Это было трудное, печальное для нее время. Она не могла справиться с тоской. Не хватало жизненного опыта. Короткие летние отъезды сына не могли сравниться с этой разлукой. Когда Якуб уезжал на каникулы, она знала, что, если боль будет слишком сильной, она может на день оторваться от работы и через несколько часов пути увидеть его. Теперь это было нереально. Ей не хватало всего. И это уже через неделю. Ей не хватало разговоров за завтраком, поцелуев после возвращения из школы, даже споров о занятой ванной, когда он, сидя в ней, читал книгу. Порядок в его комнате поначалу ее удивлял, потом раздражал, а несколько недель спустя уже пугал. Иногда она заходила туда по вечерам, вытаскивала книгу с полки, садилась на кровать и читала. Она заметила, что более или менее нормальные книги стоят ниже, то есть ближе. Книги с верхних полок она обычно откладывала после пары прочитанных страниц – в них было больше рисунков, диаграмм, схем, уравнений и графиков, чем человеческого текста.

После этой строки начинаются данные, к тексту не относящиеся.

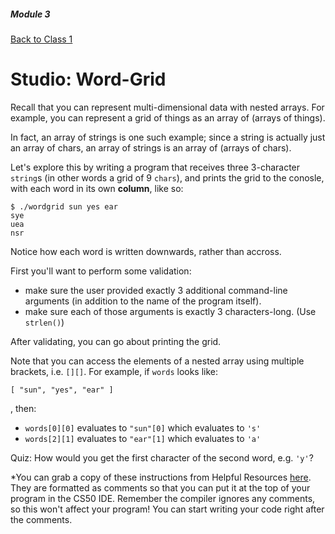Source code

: ##### Module 3
[Back to Class 1](../../class1)

# Studio: Word-Grid

Recall that you can represent multi-dimensional data with nested arrays. For example, you can represent a grid of
things as an array of (arrays of things).

In fact, an array of strings is one such example; since a string is actually just an array of chars, an
array of strings is an array of (arrays of chars). 

Let's explore this by writing a program that receives three 3-character `string`s 
(in other words a grid of 9 `chars`), 
and prints the grid to the conosle, with each word in its own **column**, like so:

```nohighlight
$ ./wordgrid sun yes ear
sye
uea
nsr
```
Notice how each word is written downwards, rather than accross.

First you'll want to perform some validation:
* make sure the user provided exactly 3 additional command-line arguments (in addition to the name of the program itself).
* make sure each of those arguments is exactly 3 characters-long. (Use `strlen()`)

After validating, you can go about printing the grid. 

Note that you can access the elements of a nested array using multiple brackets, i.e. `[][]`. For example, if `words` looks like: 

`[ "sun", "yes", "ear" ]` 

, then:
* `words[0][0]` evaluates to `"sun"[0]` which evaluates to `'s'`
* `words[2][1]` evaluates to `"ear"[1]` which evaluates to `'a'`

Quiz: How would you get the first character of the second word, e.g. `'y'`?

*You can grab a copy of these instructions from Helpful Resources <a href="../../../../../../..//helpful-resources/modules/module-3.html#class-1-studio-word-grid" target="_blank">here</a>. They are formatted as comments so that you can put it at the top of your program in the CS50 IDE. Remember the compiler ignores any comments, so this won't affect your program! You can start writing your code right after the comments.
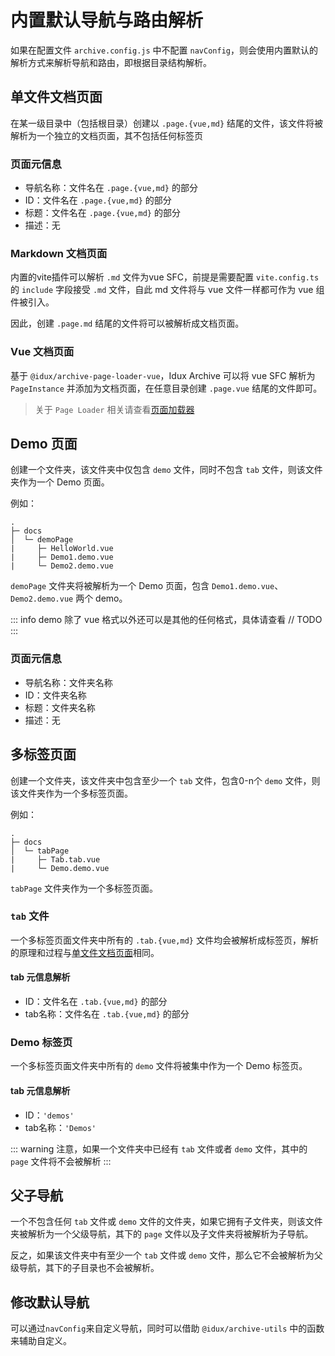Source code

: # 内置默认导航与路由解析

如果在配置文件 `archive.config.js` 中不配置 `navConfig`，则会使用内置默认的解析方式来解析导航和路由，即根据目录结构解析。

## 单文件文档页面

在某一级目录中（包括根目录）创建以 `.page.{vue,md}` 结尾的文件，该文件将被解析为一个独立的文档页面，其不包括任何标签页

### 页面元信息

- 导航名称：文件名在 `.page.{vue,md}` 的部分
- ID：文件名在 `.page.{vue,md}` 的部分
- 标题：文件名在 `.page.{vue,md}` 的部分
- 描述：无

### Markdown 文档页面

内置的vite插件可以解析 `.md` 文件为vue SFC，前提是需要配置 `vite.config.ts` 的 `include` 字段接受 `.md` 文件，自此 md 文件将与 vue 文件一样都可作为 vue 组件被引入。

因此，创建 `.page.md` 结尾的文件将可以被解析成文档页面。

<!-- > 更多 Markdown 编写相关内容请查看 // TODO -->

### Vue 文档页面

基于 `@idux/archive-page-loader-vue`，Idux Archive 可以将 vue SFC 解析为 `PageInstance` 并添加为文档页面，在任意目录创建 `.page.vue` 结尾的文件即可。

> 关于 `Page Loader` 相关请查看[页面加载器](/guide/customization/PageLoader/)

## Demo 页面

创建一个文件夹，该文件夹中仅包含 `demo` 文件，同时不包含 `tab` 文件，则该文件夹作为一个 Demo 页面。

例如：

```
.
├─ docs
│  └─ demoPage
|     ├─ HelloWorld.vue
|     ├─ Demo1.demo.vue
|     └─ Demo2.demo.vue
```
`demoPage` 文件夹将被解析为一个 Demo 页面，包含 `Demo1.demo.vue`、`Demo2.demo.vue` 两个 demo。

::: info demo 除了 vue 格式以外还可以是其他的任何格式，具体请查看 // TODO
:::

### 页面元信息

- 导航名称：文件夹名称
- ID：文件夹名称
- 标题：文件夹名称
- 描述：无

## 多标签页面

创建一个文件夹，该文件夹中包含至少一个 `tab` 文件，包含0-n个 `demo` 文件，则该文件夹作为一个多标签页面。

例如：

```
.
├─ docs
│  └─ tabPage
|     ├─ Tab.tab.vue
|     └─ Demo.demo.vue
```

`tabPage` 文件夹作为一个多标签页面。

### `tab` 文件

一个多标签页面文件夹中所有的 `.tab.{vue,md}` 文件均会被解析成标签页，解析的原理和过程与[单文件文档页面](#单文件文档页面)相同。

#### tab 元信息解析

- ID：文件名在 `.tab.{vue,md}` 的部分
- tab名称：文件名在 `.tab.{vue,md}` 的部分

### Demo 标签页

一个多标签页面文件夹中所有的 `demo` 文件将被集中作为一个 Demo 标签页。

#### tab 元信息解析

- ID：`'demos'`
- tab名称：`'Demos'`

::: warning 注意，如果一个文件夹中已经有 `tab` 文件或者 `demo` 文件，其中的 `page` 文件将不会被解析
:::

## 父子导航

一个不包含任何 `tab` 文件或 `demo` 文件的文件夹，如果它拥有子文件夹，则该文件夹被解析为一个父级导航，其下的 `page` 文件以及子文件夹将被解析为子导航。

反之，如果该文件夹中有至少一个 `tab` 文件或 `demo` 文件，那么它不会被解析为父级导航，其下的子目录也不会被解析。

## 修改默认导航

可以通过`navConfig`来自定义导航，同时可以借助 `@idux/archive-utils` 中的函数来辅助自定义。 

<!-- // TODO 跳转 -->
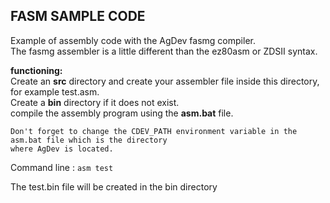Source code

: ## FASM SAMPLE CODE

Example of assembly code with the AgDev fasmg compiler.  
The fasmg assembler is a little different than the ez80asm or ZDSII syntax.  

**functioning:**  
Create an **src** directory and create your assembler file inside this directory, for example test.asm.  
Create a **bin** directory if it does not exist.  
compile the assembly program using the **asm.bat** file.  

```
Don't forget to change the CDEV_PATH environment variable in the asm.bat file which is the directory
where AgDev is located.
```

Command line : `asm test`  

The test.bin file will be created in the bin directory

Никогда раньше не присматривалась она к книгам Якуба. Самое большее – в спешке смахивала с них пыль. Между тем выяснилось, что ее шестнадцатилетний сын читает Воннегута, Маркеса, Булгакова, Эко. А ведь еще недавно плакал, читая «Мальчиков с Площади Оружия». И эту книгу нашла она на нижней полке. А, начав читать ее, сама залилась слезами. Хотя, скорее, из-за тоски по Якубу, чем из-за судьбы Немечека. Так, вся в слезах, она гасила лампу и засыпала в его постели… Но в одну из ночей произошло нечто неожиданное и очень важное. Ее разбудил шорох. На фоне света из окна она смогла различить сгорбленную фигуру, сидящую за письменным столом Якуба. Иоахим! Он не заметил ее и испугался, когда она его позвала. Он подошел к ней и присел на край кровати, взял ее руку и долго целовал. Заснули вместе, обнявшись.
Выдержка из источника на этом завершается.